Je ne sais pas quand on a arrêté de se dire bonjour. A la place, tu me prends dans tes bras, ours briseur de côtes.

Aujourd'hui est un grand jour. Tandis que tu dévores le chocolat de la première porte du calendrier que je t'ai apporté, Athena déplie son matériel de torture sur un tabouret placé juste derrière le canapé: tondeuse, ciseaux, brosse. Aujourd'hui, on s'attaque à la jungle qui me sert de cheveux. Dire que j'ai peur ne suffirait à englober tous ses sentiments qui menacent d'éclater. Je n'ai pas touché à mes cheveux depuis des années. Ils sont longs et détiennent tous les secrets de mon existence, emmêlés à toutes mes souffrances. Je n'avais pas pu m'en débarrasser, ma fatigue perpétuelle devenue trop handicapante. Maintenant, je peux. Maintenant, Athena va m'aider.

Elle m'aide à m'installer. Hop, me dit-elle, experte, assis toi-là, non, là, ducon, et surtout bouge-pas.
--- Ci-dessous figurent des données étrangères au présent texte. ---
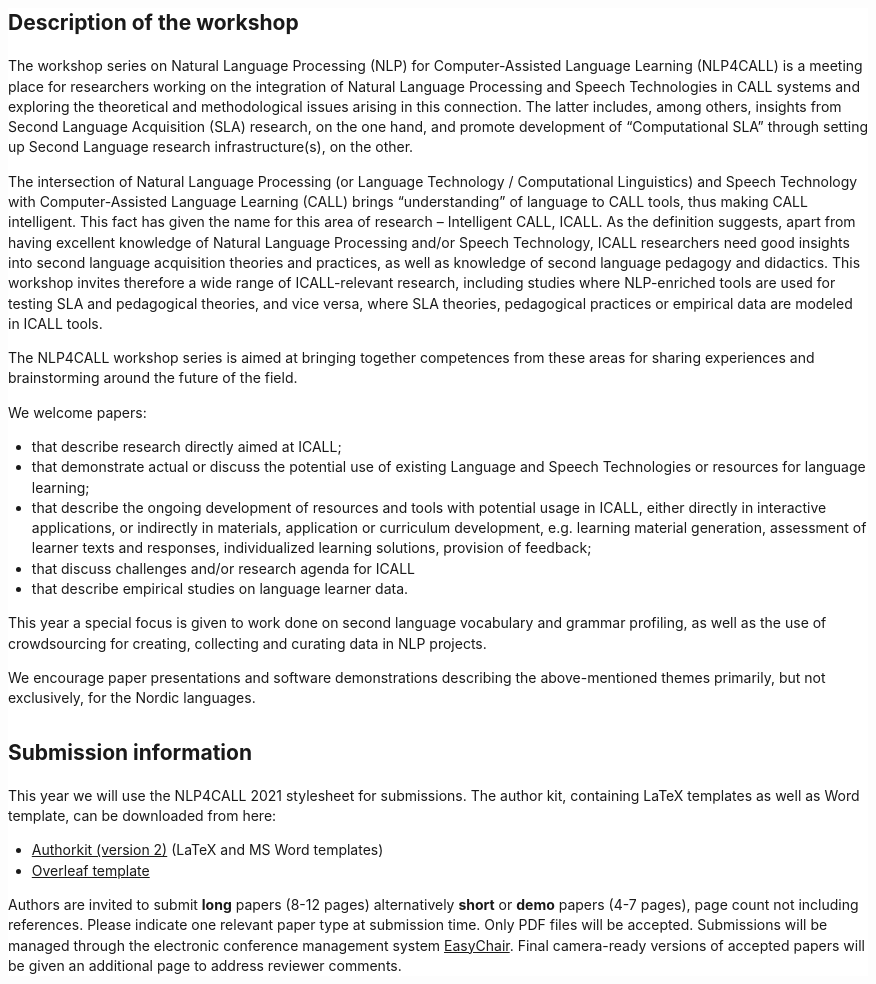 ## Description of the workshop

The workshop series on Natural Language Processing (NLP) for Computer-Assisted Language Learning (NLP4CALL) is a meeting place for researchers working on the integration of Natural Language Processing and Speech Technologies in CALL systems and exploring the theoretical and methodological issues arising in this connection. The latter includes, among others, insights from Second Language Acquisition (SLA) research, on the one hand, and promote development of “Computational SLA” through setting up Second Language research infrastructure(s), on the other.

The intersection of Natural Language Processing (or Language Technology / Computational Linguistics) and Speech Technology with Computer-Assisted Language Learning (CALL) brings “understanding” of language to CALL tools, thus making CALL intelligent. This fact has given the name for this area of research – Intelligent CALL, ICALL. As the definition suggests, apart from having excellent knowledge of Natural Language Processing and/or Speech Technology, ICALL researchers need good insights into second language acquisition theories and practices, as well as knowledge of second language pedagogy and didactics. This workshop invites therefore a wide range of ICALL-relevant research, including studies where NLP-enriched tools are used for testing SLA and pedagogical theories, and vice versa, where SLA theories, pedagogical practices or empirical data are modeled in ICALL tools.

The NLP4CALL workshop series is aimed at bringing together competences from these areas for sharing experiences and brainstorming around the future of the field.

We welcome papers:

*   that describe research directly aimed at ICALL;
*   that demonstrate actual or discuss the potential use of existing Language and Speech Technologies or resources for language learning;
*   that describe the ongoing development of resources and tools with potential usage in ICALL, either directly in interactive applications, or indirectly in materials, application or curriculum development, e.g. learning material generation, assessment of learner texts and responses, individualized learning solutions, provision of feedback;
*   that discuss challenges and/or research agenda for ICALL
*   that describe empirical studies on language learner data.

This year a special focus is given to work done on second language vocabulary and grammar profiling, as well as the use of crowdsourcing for creating, collecting and curating data in NLP projects.

We encourage paper presentations and software demonstrations describing the above-mentioned themes primarily, but not exclusively, for the Nordic languages.

## Submission information

This year we will use the NLP4CALL 2021 stylesheet for submissions. The author kit, containing LaTeX templates as well as Word template, can be downloaded from here:

*   [Authorkit (version 2)](https://spraakbanken.gu.se/cms/sites/default/files/2021/authorkit_nlp4call2021_v2.zip) (LaTeX and MS Word templates)
*   [Overleaf template](https://www.overleaf.com/latex/templates/nlp4call-2021-template/xwzrgkckkrvp)

Authors are invited to submit **long** papers (8-12 pages) alternatively **short** or **demo** papers (4-7 pages), page count not including references. Please indicate one relevant paper type at submission time. Only PDF files will be accepted. Submissions will be managed through the electronic conference management system [EasyChair](https://easychair.org/my/conference?conf=nlp4call2021). Final camera-ready versions of accepted papers will be given an additional page to address reviewer comments.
J'obéis, vaillant soldat. La vibration tressautante de la tondeuse menace de me faire faire un infarctus.

" Je suis en train de couper les extrémités. Ca ira plus vite comme ça"

Athena m'avait promis de me décrire exactement tout ce qu'elle faisait. Je pense que quelque part elle se doutait que la panique me nouait la gorge et que la peur me tordait l'estomac. Je pense qu'elle savait que je n'avais rien changé à mon apparence, pas de manière décidée, depuis plus d'une année.

J'entends le plouf des cheveux qui s'écrasent. Dans mon esprit torturé c'est comme des mines qui explosent sur le champs de bataille. J'entends les ravages, j'entends les morts, la douleur, la panique, j'ai envie de crier et d'hurler et de me laisser me déchirer, mais je me contiens et je laisse faire la déesse de la guerre.

" On est arrivé à longueur mi-cou."

J'entends le sourire de sa voix. Elle est satisfaite de son travail, et ça veut tout dire. Le perfectionnisme courre dans ses veines. Elle ne me ratera pas.

" Mullet?"

" Mullet" elle acquiesce

J'entends la tondeuse d'approcher de mon crâne, de mes oreilles, le boucan me parait infernal, mais je la laisse faire, elle gère. Le son semble faire vibrer ma peau, je le sens dans mes oreilles, dans mes os, mais je reste silencieux. Je l'entends couper quelques mèches çà et là derrière moi, touches finales de l'artiste, puis elle me tend une glace. Je me regarde.

J'ai le visage encadré par mes cheveux. Je n'ai plus l'air d'un épouvantail, d'un docteur fou aillant mis les doigts dans la prise. J'ai l'air de prendre soin de moi. J'ai l'air d'un rockeur, d'un badass, je me sens presque beau.

Derrière moi, Hector siffle.

" Wow. T'es incroyable."

Bel héros transfiguré.





Je pensais que je n'y arriverais pas. Mais cet instant de présent m'avait ouvert les portes vers un monde meilleur. Je me sentais bien, plus léger, je me sentais apte à manger le monde, crocs dans la terre, sandwich galactique, empiriquement mien.

Nous avions ensuite regarder un autre film. Choix d'Athena, poétiquement violent et dénué de romance. J'avais eu la sensation de respirer, de me relever d'entre les vagues salées, de réussir enfin à nager, de réussir à flotter, le courant ne m'emportait plus, j'avais le contrôle, muscle saillants hors de l'eau glacée, navire non pas échoué mais dévié.

Hector m'avait effleuré, j'avais cru flamber, poésie enflammée d'artistes embrasés.